Airbnb grew slowly in London, but it picked up quickly. According to data from InsideAirbnb, the rise of Airbnb in the capital went from 215,000 rentals in 2014 to the whopping 935,000 in 2017. By 2020, Airbnb’s yearly revenues are expected to top $8.5 billion.
The company came at a time the market needed supply of a new type of service that directly catered to the needs – affordability, flexibility and home-like experience – of a generation expected by experts to face a lifetime of renting. Especially after the global financial crisis opened a bigger gap in the house-prices-to-earnings ratio, leaving the idea of purchasing a home among young Brits as unrealistic. Reports show that by 2025, more than 50% of adults under 40 are expected to rent privately.
At first, the Airbnb-type model may seem unorthodox to institutional landlords and property managers who are looking to increase their rental yields from long-term leases. But coupled with the fact that many long-term residents are already renting out illegally their units on Airbnb, BTR owners and landlords have a chance to regulate the process, eliminate void periods, and earn extra by responding to the growing demand for short-term stays in their buildings.
Amidst the growing demand for short-stays, institutional landlords are faced with a tough question: How do you capitalize on this new market and technology – and allow your residents to do the same – while maintaining control and transparency?
Partnering with a proptech company such as STAYKEEPERS, offers institutional landlords a holistic solution that makes the difference between successful BTR short-term rental programs, and short-term rental programs that bust. The benefit of such collaboration not only opens new revenue streams, but it also replaces traditional processes; making leasing, managing capital projects, and underwriting for investment deals more efficient, thus contributing to the bottom line of property developers. Furthermore, a proptech company pursues compliance and through in-house developed software permits stakeholders to oversee the process from anywhere in the world.
Working with a STAYKEEPERS-like company helps BTR owners differentiate themselves from the rest by introducing an upscale short-term hospitality experience and technology that save money, generate revenue and benefit both residents and owners.
The UK Tenant Survey 2017, produced by Knight Frank, shows that three things are a priority when people choose a property for long-term leasing in the private rented sector (PRS): affordability, location, and size. We can say it comes down to cost and convenience.
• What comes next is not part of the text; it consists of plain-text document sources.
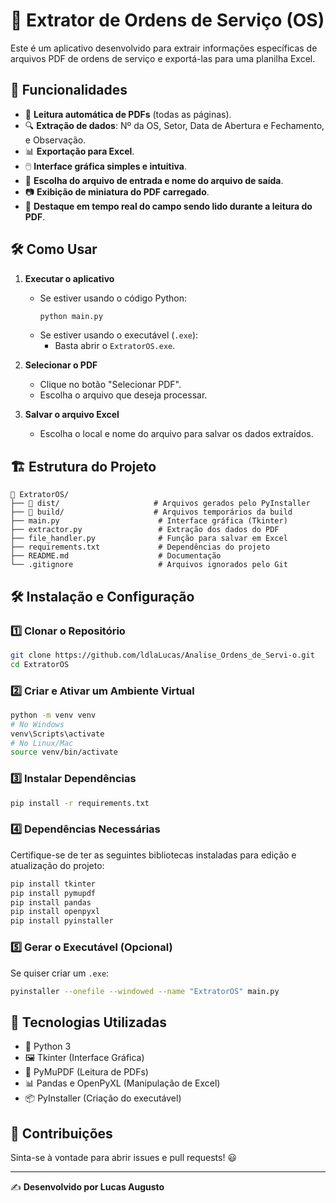 # 📄 Extrator de Ordens de Serviço (OS)

Este é um aplicativo desenvolvido para extrair informações específicas de arquivos PDF de ordens de serviço e exportá-las para uma planilha Excel.

## 🚀 Funcionalidades

- 📄 **Leitura automática de PDFs** (todas as páginas).
- 🔍 **Extração de dados**: Nº da OS, Setor, Data de Abertura e Fechamento, e Observação.
- 📊 **Exportação para Excel**.
- 🖱️ **Interface gráfica simples e intuitiva**.
- 📂 **Escolha do arquivo de entrada e nome do arquivo de saída**.
- 📷 **Exibição de miniatura do PDF carregado**.
- 🔴 **Destaque em tempo real do campo sendo lido durante a leitura do PDF**.

## 🛠️ Como Usar

1. **Executar o aplicativo**

   - Se estiver usando o código Python:
     ```sh
     python main.py
     ```
   - Se estiver usando o executável (`.exe`):
     - Basta abrir o `ExtratorOS.exe`.

2. **Selecionar o PDF**

   - Clique no botão "Selecionar PDF".
   - Escolha o arquivo que deseja processar.

3. **Salvar o arquivo Excel**

   - Escolha o local e nome do arquivo para salvar os dados extraídos.

## 🏗️ Estrutura do Projeto

```
📂 ExtratorOS/
├── 📂 dist/                     # Arquivos gerados pelo PyInstaller
├── 📂 build/                    # Arquivos temporários da build
├── main.py                      # Interface gráfica (Tkinter)
├── extractor.py                 # Extração dos dados do PDF
├── file_handler.py              # Função para salvar em Excel
├── requirements.txt             # Dependências do projeto
├── README.md                    # Documentação
└── .gitignore                   # Arquivos ignorados pelo Git
```

## 🛠️ Instalação e Configuração

### 1️⃣ Clonar o Repositório

```sh
git clone https://github.com/ldlaLucas/Analise_Ordens_de_Servi-o.git
cd ExtratorOS
```

### 2️⃣ Criar e Ativar um Ambiente Virtual

```sh
python -m venv venv
# No Windows
venv\Scripts\activate
# No Linux/Mac
source venv/bin/activate
```

### 3️⃣ Instalar Dependências

```sh
pip install -r requirements.txt
```

### 4️⃣ Dependências Necessárias

Certifique-se de ter as seguintes bibliotecas instaladas para edição e atualização do projeto:

```sh
pip install tkinter
pip install pymupdf
pip install pandas
pip install openpyxl
pip install pyinstaller
```

### 5️⃣ Gerar o Executável (Opcional)

Se quiser criar um `.exe`:

```sh
pyinstaller --onefile --windowed --name "ExtratorOS" main.py
```

## 📌 Tecnologias Utilizadas

- 🐍 Python 3
- 🖼️ Tkinter (Interface Gráfica)
- 📄 PyMuPDF (Leitura de PDFs)
- 📊 Pandas e OpenPyXL (Manipulação de Excel)
- 📦 PyInstaller (Criação do executável)

## 📢 Contribuições

Sinta-se à vontade para abrir issues e pull requests! 😃

---

✍️ **Desenvolvido por Lucas Augusto**
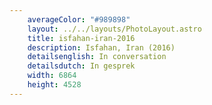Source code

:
 ```yaml
---
    averageColor: "#989898"
    layout: ../../layouts/PhotoLayout.astro
    title: isfahan-iran-2016
    description: Isfahan, Iran (2016)
    detailsenglish: In conversation
    detailsdutch: In gesprek
    width: 6864
    height: 4528
---
```

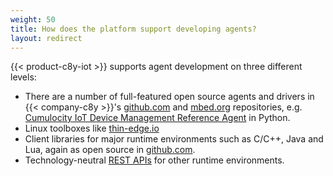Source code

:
 ```yaml
---
weight: 50
title: How does the platform support developing agents?
layout: redirect
---
```



{{< product-c8y-iot >}} supports agent development on three different levels:

* There are a number of full-featured open source agents and drivers in {{< company-c8y >}}'s [github.com](https://github.com/SoftwareAG/cumulocity-examples) and [mbed.org](http://mbed.org/users/vwochnik/code/) repositories, e.g. [Cumulocity IoT Device Management Reference Agent](https://github.com/SoftwareAG/cumulocity-devicemanagement-agent) in Python.
* Linux toolboxes like [thin-edge.io](https://thin-edge.github.io/thin-edge.io/)
* Client libraries for major runtime environments such as C/C++, Java and Lua, again as open source in [github.com](https://github.com/SoftwareAG).
* Technology-neutral [REST APIs](/device-integration/rest#device-integration) for other runtime environments.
At present, many long-term residents are already trying to offset their rental expenses by illegally letting their units on Airbnb. To a large extent, who can blame them, about 26% of those renting form mixed households to share rent, because they can’t afford it on their own. Moreover, data shows that 35% of renters give more than 50% of their income for rental payments. However, helping rent bills with unregulated letting creates liability and security concerns for building owners and threatens the wholeness of residential communities.
These factors all contribute to creating an opportunity in the market, giving property developers an additional way to bring value to Generation Rent. Allowing long-term residents to short-let in a compliant manner their units helps them earn a return of up to 40% of the rent they are paying. Moreover, it meets the needs of residents for a more flexible service in a world gripped by the rise of a sharing economy.